> Work instructions
All records should be written out again exactly.

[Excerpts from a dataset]
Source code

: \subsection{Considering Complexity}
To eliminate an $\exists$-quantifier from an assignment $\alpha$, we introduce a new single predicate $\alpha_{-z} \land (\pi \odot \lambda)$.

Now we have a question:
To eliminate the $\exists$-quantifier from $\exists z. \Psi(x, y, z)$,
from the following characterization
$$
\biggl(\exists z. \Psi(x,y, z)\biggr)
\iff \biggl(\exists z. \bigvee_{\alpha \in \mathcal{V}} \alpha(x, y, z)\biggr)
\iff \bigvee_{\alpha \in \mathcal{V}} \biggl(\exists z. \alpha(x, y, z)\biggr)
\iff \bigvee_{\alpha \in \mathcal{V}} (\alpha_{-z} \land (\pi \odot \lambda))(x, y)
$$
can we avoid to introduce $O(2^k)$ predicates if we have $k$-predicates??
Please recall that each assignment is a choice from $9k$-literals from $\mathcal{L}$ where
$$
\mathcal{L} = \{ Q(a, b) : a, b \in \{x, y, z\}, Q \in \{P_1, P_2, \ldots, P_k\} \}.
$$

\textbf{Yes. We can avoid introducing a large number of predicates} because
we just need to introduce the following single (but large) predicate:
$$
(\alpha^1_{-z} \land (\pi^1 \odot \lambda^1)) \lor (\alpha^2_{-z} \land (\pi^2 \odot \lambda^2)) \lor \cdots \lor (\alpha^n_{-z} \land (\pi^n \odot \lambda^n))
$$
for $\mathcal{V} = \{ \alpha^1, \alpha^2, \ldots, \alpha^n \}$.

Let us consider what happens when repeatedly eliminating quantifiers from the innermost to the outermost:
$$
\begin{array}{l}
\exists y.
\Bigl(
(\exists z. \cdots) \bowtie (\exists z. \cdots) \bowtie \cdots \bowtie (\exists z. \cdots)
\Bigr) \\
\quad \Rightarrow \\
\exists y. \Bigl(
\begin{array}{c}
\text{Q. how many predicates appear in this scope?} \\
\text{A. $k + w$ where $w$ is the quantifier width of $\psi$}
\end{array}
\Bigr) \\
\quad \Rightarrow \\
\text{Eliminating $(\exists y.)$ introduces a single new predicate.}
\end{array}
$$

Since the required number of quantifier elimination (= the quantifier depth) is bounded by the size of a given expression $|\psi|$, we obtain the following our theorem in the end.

> Answer space
Source code

: \subsection{Considering Complexity}
To eliminate an $\exists$-quantifier from an assignment $\alpha$, we introduce a new single predicate $\alpha_{-z} \land (\pi \odot \lambda)$.

Now we have a question:
To eliminate the $\exists$-quantifier from $\exists z. \Psi(x, y, z)$,
from the following characterization
$$
\biggl(\exists z. \Psi(x,y, z)\biggr)
\iff \biggl(\exists z. \bigvee_{\alpha \in \mathcal{V}} \alpha(x, y, z)\biggr)
\iff \bigvee_{\alpha \in \mathcal{V}} \biggl(\exists z. \alpha(x, y, z)\biggr)
\iff \bigvee_{\alpha \in \mathcal{V}} (\alpha_{-z} \land (\pi \odot \lambda))(x, y)
$$
can we avoid to introduce $O(2^k)$ predicates if we have $k$-predicates??
Please recall that each assignment is a choice from $9k$-literals from $\mathcal{L}$ where
$$
\mathcal{L} = \{ Q(a, b) : a, b \in \{x, y, z\}, Q \in \{P_1, P_2, \ldots, P_k\} \}.
$$

\textbf{Yes. We can avoid introducing a large number of predicates} because
we just need to introduce the following single (but large) predicate:
$$
(\alpha^1_{-z} \land (\pi^1 \odot \lambda^1)) \lor (\alpha^2_{-z} \land (\pi^2 \odot \lambda^2)) \lor \cdots \lor (\alpha^n_{-z} \land (\pi^n \odot \lambda^n))
$$
for $\mathcal{V} = \{ \alpha^1, \alpha^2, \ldots, \alpha^n \}$.

Let us consider what happens when repeatedly eliminating quantifiers from the innermost to the outermost:
$$
\begin{array}{l}
\exists y.
\Bigl(
(\exists z. \cdots) \bowtie (\exists z. \cdots) \bowtie \cdots \bowtie (\exists z. \cdots)
\Bigr) \\
\quad \Rightarrow \\
\exists y. \Bigl(
\begin{array}{c}
\text{Q. how many predicates appear in this scope?} \\
\text{A. $k + w$ where $w$ is the quantifier width of $\psi$}
\end{array}
\Bigr) \\
\quad \Rightarrow \\
\text{Eliminating $(\exists y.)$ introduces a single new predicate.}
\end{array}
$$

Since the required number of quantifier elimination (= the quantifier depth) is bounded by the size of a given expression $|\psi|$, we obtain the following our theorem in the end.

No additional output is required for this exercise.